The Siyum is going to be big. This means many are sharpening their teeth to tear into it, but far more are going to be looking in from the outside with an inquisitive but congratulatory gaze. I can tell this from the email I’ve received from far outside our community, and lines like the one in Haaretz that point out that the gathering at MetLife will be larger than the iconic gathering of all Jews – the AIPAC conference. The haters will spew their vitriol; the majority of media will be respectful. (I did not have to “sell” by piece to the Times. I mentioned in my cover that at the last Siyum, the Times – as well as the New York Times – provided first page coverage to the event. By the time the op-ed editor called, she knew enough about gemara to question whether I had the right to refer to “the” Talmud, since their were two of them! I told her that the Babylonian one was more important halachically, and that the Palestinian one was currently under occupation. I couldn’t resist.)

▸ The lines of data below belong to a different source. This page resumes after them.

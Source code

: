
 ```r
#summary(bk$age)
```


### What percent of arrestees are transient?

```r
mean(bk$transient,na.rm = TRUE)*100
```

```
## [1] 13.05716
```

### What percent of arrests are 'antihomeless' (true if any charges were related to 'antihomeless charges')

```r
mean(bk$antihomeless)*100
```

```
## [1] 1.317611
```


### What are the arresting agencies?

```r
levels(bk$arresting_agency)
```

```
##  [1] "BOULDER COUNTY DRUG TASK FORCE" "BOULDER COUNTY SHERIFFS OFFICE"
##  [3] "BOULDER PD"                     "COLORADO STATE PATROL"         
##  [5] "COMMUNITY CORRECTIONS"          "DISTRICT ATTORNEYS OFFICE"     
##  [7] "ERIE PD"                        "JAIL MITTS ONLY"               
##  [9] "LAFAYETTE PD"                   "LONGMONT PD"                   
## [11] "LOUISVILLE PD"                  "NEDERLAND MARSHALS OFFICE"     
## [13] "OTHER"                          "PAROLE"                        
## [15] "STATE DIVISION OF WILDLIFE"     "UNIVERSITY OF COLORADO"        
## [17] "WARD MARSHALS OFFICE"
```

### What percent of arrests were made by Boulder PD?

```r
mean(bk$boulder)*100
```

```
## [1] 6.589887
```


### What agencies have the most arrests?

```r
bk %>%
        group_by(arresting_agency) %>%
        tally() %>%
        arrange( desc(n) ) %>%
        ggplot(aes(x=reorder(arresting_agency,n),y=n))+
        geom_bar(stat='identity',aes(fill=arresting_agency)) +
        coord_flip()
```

We need to think about how to articulate the specialness of the Siyum, especially why it is that we study Torah and love it so intensely. In other words, I was interested in a Talmud for non-Jew (and non-Orthodox). I tried conveying what we took away from learning, and what parallels, if any, could be shared with the rest of the world. I am greatly appreciative of the help I received from the single best idea person I have ever encountered, my colleague at the Simon Wiesenthal Center, Rabbi Abraham Cooper, who provided a number of the concepts. My hope is that readers will come up with more, and use them to turn an item of curiosity in one new cycle into the larges Kiddush Hashem that it can. If we have the ideas, we can share them with family, friends, and the world at large.
Rav Yisroel Salanter wanted gemara to be translated into the vernacular, and taught in secular universities. He felt that if it were appreciated by secular academics, then downtrodden yeshiva students and Jews of marginal commitment make look at it differently. Baruch Hashem, today hundreds of thousands of lomdei Torah do not need the approbation of anyone outside the Torah world to enhance their learning experience. But putting Torah, the jewel of committed Jewish life, in a better light might indeed even today provide a boost for Jews waiting to be turned on to their legacy.